After the transformation of ParseProto, with the ability to access the outer function, the upvalue can be parsed. But here is just saying that it has the ability to analyze, and the specific analysis process will be introduced in the next section.

Bytecode

After parsing the upvalue, for its processing, you can refer to the previous discussion of global variables, the conclusion is as follows:

  • read, first loaded on the stack, converted to a temporary variable;
  • Assignment, only supports assignment from local/temporary variables and constants. For other types of expressions, it is first loaded into a temporary variable on the stack and then assigned.

To this end, compared with global variables, add 3 upvalue-related bytecodes:

pub enum ByteCode {
     // global variable
     GetGlobal(u8, u8),
     SetGlobal(u8, u8),
     SetGlobalConst(u8, u8),

     //upvalue
     Getupvalue(u8, u8), // Load upvalue onto the stack
     Setupvalue(u8, u8), // Assign value from the stack
     SetupvalueConst(u8, u8), // assign value from constant

The generation of these three new bytecodes can also be completed by referring to global variables. The specific code is omitted here.

Virtual Machine Execution

The analysis process of upvalue is introduced above, and the corresponding bytecode has completed the syntax analysis stage. The rest is the virtual machine execution phase.

According to the above processing scheme for upvalue, that is, the associated parameter of ExpDesc::upvalue represents the local variable index of the upper-level function. When the virtual machine is executed, it will also encounter the same problem as the syntax analysis: the current function needs to access the upper-level functions' local variables. Therefore, in order to complete the virtual machine execution phase, big changes must be made to the current code structure.
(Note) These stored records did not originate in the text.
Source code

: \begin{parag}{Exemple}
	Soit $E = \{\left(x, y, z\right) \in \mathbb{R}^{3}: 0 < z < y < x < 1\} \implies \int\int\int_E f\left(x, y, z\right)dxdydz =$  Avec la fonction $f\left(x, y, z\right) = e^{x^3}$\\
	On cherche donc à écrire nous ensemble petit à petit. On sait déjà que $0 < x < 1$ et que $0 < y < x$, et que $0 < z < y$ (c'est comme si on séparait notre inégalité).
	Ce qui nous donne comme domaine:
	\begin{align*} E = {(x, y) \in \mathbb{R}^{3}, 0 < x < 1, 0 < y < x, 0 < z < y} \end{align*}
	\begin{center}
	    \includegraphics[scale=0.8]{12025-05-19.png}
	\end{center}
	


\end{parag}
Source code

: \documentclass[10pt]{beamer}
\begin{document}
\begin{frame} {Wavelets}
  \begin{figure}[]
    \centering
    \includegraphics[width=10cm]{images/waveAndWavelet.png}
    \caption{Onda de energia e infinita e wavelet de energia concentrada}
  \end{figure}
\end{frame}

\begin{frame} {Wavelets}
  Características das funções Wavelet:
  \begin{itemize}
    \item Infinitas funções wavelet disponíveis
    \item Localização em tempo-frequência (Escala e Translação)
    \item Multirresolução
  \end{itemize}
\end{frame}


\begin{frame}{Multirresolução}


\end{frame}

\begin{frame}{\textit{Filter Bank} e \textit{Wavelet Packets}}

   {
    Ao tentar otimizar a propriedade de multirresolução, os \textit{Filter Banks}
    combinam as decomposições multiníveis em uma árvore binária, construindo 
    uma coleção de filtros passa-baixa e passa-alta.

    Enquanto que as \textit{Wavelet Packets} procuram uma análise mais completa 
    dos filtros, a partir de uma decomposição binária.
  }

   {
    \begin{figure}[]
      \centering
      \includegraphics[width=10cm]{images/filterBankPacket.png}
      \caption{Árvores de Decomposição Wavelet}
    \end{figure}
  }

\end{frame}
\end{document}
However, the above-mentioned upvalue processing scheme is only a temporary scheme in this section. In the next section, in order to support the escape of upvalue, there will be a completely different scheme and a completely different virtual machine execution process. Therefore, in order to avoid useless work, the execution of the virtual machine under this scheme will not be implemented for the time being. Interested friends can try to change it.